Cuando sufrimos problemas digestivos, o tenemos que someternos a una intervención quirúrgica, es habitual que los médicos recomienden seguir por un tiempo limitado un plan de alimentación conocido como dieta blanda.

Constituye la dieta terapéutica que solemos poner en práctica para aliviar y mitigar trastornos del aparato digestivo o recuperarnos de una cirugía. No todo el mundo sabe en qué consiste la dieta blanda, ni siempre recibimos indicaciones concretas sobre qué alimentos consumir, por lo que este artículo servirá para resolver muchas dudas frecuentes.

¿Qué es la dieta blanda?

El primer punto a aclarar es que el término “blanda” no hace referencia necesariamente a “fácil de masticar”. ¿Y esto qué quiere decir? Pues que hay alimentos que no son lo que se dice “blandos”, pero que sí resultan adecuados para la dieta blanda. Buen ejemplo de ello son la pechuga de pollo o el pan tostado.

Entonces, ¿por qué se denomina así? Para no generar tanta confusión. Cada vez se hace un mayor uso de la nomenclatura “dieta de protección gástrica”, mientras que la dieta de textura blanda sería simplemente la de “fácil masticación”.

¿Qué caracteriza a la dieta blanda? Se trata de un régimen especial basado en seleccionar alimentos fáciles de digerir y adaptar la manera de cocinarlos. El objetivo es estimular mínimamente la secreción gástrica, favoreciendo así la recuperación del paciente.
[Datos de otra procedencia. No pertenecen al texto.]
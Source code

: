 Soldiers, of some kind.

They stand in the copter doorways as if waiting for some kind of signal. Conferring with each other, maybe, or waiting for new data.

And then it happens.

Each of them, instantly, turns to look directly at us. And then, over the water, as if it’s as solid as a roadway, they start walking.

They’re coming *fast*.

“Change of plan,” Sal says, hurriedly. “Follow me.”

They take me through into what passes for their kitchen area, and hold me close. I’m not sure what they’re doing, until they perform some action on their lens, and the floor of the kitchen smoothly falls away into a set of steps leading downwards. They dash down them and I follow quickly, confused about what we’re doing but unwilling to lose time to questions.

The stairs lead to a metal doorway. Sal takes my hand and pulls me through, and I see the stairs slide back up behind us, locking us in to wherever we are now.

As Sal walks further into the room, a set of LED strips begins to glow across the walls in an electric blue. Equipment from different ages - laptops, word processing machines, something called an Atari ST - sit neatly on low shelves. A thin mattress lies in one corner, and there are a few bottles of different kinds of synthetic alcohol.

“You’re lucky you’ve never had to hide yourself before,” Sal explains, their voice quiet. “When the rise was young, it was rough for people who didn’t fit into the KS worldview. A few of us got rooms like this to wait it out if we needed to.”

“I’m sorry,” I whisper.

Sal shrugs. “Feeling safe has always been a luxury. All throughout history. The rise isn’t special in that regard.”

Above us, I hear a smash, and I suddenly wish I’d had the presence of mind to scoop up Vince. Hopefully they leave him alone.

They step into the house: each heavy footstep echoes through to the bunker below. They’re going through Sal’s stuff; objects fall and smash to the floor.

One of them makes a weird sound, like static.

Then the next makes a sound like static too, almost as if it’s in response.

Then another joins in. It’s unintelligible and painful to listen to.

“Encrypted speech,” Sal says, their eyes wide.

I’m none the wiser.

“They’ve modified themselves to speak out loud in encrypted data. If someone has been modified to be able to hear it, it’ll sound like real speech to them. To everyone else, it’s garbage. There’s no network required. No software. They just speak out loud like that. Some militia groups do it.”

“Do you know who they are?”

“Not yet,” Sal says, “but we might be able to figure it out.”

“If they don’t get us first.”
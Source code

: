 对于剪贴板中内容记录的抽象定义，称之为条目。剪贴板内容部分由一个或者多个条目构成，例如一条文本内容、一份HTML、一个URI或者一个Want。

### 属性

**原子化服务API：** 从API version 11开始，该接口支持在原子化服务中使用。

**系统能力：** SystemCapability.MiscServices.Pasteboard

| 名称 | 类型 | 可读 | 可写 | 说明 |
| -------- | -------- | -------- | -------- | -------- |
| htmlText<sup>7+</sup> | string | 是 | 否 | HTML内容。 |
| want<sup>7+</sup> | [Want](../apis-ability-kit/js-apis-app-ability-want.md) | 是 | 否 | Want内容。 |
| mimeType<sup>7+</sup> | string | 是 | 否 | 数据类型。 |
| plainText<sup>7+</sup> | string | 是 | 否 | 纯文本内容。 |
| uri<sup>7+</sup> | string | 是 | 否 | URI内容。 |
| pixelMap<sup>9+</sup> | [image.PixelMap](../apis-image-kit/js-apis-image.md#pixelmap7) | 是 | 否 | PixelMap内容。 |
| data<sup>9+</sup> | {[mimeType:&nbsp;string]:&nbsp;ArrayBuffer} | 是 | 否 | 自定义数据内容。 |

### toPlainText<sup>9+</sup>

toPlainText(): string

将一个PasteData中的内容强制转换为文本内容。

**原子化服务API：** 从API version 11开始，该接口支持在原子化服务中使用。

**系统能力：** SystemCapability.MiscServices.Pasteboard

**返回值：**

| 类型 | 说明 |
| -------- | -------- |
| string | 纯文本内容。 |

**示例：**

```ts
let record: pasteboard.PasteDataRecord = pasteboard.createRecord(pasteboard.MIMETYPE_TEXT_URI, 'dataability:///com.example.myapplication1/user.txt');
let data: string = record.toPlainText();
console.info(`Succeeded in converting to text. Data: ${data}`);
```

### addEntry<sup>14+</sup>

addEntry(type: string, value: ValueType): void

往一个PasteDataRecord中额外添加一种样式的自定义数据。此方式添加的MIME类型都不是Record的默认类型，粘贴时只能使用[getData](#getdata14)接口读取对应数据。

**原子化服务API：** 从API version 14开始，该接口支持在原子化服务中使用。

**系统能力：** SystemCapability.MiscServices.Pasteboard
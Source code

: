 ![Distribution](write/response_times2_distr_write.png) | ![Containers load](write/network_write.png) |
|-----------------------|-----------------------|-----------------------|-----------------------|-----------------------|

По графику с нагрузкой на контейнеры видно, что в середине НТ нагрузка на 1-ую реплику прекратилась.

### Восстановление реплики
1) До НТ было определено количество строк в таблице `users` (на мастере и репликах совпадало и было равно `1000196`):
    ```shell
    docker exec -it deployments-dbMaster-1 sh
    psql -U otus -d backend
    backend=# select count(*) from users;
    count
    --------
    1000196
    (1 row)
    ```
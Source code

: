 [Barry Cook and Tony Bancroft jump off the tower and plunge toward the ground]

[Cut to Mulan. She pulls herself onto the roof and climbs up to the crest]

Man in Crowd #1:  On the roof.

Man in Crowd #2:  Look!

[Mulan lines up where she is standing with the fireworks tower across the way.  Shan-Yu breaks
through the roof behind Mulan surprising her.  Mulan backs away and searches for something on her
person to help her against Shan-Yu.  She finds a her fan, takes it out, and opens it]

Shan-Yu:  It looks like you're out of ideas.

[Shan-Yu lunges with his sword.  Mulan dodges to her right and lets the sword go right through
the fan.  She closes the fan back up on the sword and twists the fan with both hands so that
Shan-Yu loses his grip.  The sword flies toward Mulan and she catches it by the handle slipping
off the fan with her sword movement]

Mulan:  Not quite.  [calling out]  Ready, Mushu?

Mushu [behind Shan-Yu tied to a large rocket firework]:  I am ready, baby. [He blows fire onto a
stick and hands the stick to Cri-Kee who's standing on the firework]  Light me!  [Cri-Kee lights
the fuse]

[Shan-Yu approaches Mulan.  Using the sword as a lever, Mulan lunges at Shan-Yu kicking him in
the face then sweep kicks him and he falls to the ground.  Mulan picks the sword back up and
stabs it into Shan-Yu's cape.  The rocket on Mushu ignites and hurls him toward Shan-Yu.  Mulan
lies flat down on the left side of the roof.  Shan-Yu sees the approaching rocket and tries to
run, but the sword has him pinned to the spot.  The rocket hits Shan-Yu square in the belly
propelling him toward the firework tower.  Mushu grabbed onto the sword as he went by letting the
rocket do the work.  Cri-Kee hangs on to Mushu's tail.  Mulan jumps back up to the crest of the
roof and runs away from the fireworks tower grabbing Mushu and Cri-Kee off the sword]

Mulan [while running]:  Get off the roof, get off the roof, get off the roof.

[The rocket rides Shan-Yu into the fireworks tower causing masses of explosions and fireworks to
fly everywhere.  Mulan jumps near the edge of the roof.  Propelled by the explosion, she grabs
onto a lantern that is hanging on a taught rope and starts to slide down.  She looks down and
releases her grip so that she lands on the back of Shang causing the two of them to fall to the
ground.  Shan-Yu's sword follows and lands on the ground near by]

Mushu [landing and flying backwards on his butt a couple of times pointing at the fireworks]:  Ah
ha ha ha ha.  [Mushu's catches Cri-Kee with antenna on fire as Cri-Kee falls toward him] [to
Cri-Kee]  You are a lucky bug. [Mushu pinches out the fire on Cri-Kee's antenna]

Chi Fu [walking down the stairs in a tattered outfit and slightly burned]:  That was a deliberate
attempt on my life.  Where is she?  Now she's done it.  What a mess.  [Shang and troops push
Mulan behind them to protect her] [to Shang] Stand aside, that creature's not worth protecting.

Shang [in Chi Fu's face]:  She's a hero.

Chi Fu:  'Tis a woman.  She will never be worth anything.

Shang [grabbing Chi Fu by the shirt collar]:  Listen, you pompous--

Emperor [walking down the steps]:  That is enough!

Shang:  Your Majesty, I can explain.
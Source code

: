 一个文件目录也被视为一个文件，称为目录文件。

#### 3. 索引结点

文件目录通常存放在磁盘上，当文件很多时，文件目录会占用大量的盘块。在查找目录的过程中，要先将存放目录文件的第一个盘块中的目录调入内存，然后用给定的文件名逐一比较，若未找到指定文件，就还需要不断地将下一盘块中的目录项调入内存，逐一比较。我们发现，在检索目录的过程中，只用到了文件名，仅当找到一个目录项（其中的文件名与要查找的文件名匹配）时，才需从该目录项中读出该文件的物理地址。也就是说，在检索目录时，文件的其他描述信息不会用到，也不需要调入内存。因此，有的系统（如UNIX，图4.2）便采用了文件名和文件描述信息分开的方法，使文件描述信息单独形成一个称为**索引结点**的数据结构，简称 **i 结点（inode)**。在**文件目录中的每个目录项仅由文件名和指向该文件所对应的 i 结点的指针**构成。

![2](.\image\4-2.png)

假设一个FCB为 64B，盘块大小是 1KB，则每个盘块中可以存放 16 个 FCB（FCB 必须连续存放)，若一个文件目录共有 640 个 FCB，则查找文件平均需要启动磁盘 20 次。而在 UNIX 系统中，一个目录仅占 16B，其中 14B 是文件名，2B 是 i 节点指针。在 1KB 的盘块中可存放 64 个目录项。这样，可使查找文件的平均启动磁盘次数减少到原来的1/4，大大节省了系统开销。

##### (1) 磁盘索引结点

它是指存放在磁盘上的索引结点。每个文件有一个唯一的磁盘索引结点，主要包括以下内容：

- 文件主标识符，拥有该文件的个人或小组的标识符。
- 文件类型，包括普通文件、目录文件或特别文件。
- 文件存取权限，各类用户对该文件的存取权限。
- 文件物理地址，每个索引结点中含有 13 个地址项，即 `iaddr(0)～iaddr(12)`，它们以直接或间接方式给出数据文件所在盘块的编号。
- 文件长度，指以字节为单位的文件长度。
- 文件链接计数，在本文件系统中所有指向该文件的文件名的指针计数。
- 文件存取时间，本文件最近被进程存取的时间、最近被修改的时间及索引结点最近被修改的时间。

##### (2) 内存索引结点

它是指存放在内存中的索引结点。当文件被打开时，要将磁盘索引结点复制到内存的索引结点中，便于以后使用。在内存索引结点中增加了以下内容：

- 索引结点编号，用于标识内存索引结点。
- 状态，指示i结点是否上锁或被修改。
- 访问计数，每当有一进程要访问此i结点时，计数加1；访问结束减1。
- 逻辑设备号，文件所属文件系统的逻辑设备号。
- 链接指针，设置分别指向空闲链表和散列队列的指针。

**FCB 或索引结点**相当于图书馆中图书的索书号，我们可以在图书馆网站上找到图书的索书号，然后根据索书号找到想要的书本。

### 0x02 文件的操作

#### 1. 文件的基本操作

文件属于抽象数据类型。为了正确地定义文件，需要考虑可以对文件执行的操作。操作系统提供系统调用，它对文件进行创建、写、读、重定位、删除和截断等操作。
A grandes rasgos, la dieta blanda de protección gástrica presenta un bajo contenido en grasas, es pobre en fibra y azúcares simples y está libre de condimentos u otras sustancias que puedan irritar el aparato digestivo, o aumentar la secreción de ácido clorhídrico.

Debe ser una dieta completa en la que los alimentos se sometan a cocciones suaves con una cantidad mínima de aceite. Asimismo, las comidas han de tener un volumen moderado, y distribuirse a lo largo del día con el fin de no sobrecargar el sistema digestivo.

Alimentos permitidos

La “pregunta del millón”, esa que todos nos hacemos cuando padecemos gastroenteritis u otras alteraciones digestivas, es la siguiente: ¿qué alimentos incluye la dieta blanda, qué puedo comer? Combinar arroz blanco y pescado cocido es una opción archiconocida.

Se podrá consumir:

  • Pan blanco, biscotes, papillas, galletas, boniato hervido y patata al vapor.
  • Pescado blanco hervido, a la plancha o al vapor.
  • Pollo y el pavo con los mismos métodos de cocción y sin condimentar.
  • Jamón de york.
  • Huevos pasados por agua, tortilla francesa.
  • Cremas de verduras.
  • Verdura cocida (calabaza, zanahoria, borraja…).
  • Compotas de fruta.

En cuanto a los productos lácteos, conviene anteponer el yogur natural y el queso fresco -preferiblemente desnatados- a la leche, puesto que resultan más fáciles de digerir.

Alimentos prohibidos

Llega el turno ahora de los alimentos a evitar en la dieta blanda. En la lista de alimentos no permitidos se encuentran:

  • Los cereales integrales.
  • La bollería.
  • Las carnes rojas.
  • Embutidos.
  • Pescado graso.
  • Marisco.
  • Verduras y frutas crudas, salvo el plátano maduro.

Tampoco se admiten:

  • Las sustancias estimulantes (café, té…).
  • Las bebidas alcohólicas, los refrescos y los zumos de frutas ácidas.
  • Se evitarán las frituras, las salsas, los rebozados, las especias picantes, los encurtidos, el vinagre, los snacks, el chocolate y los dulces.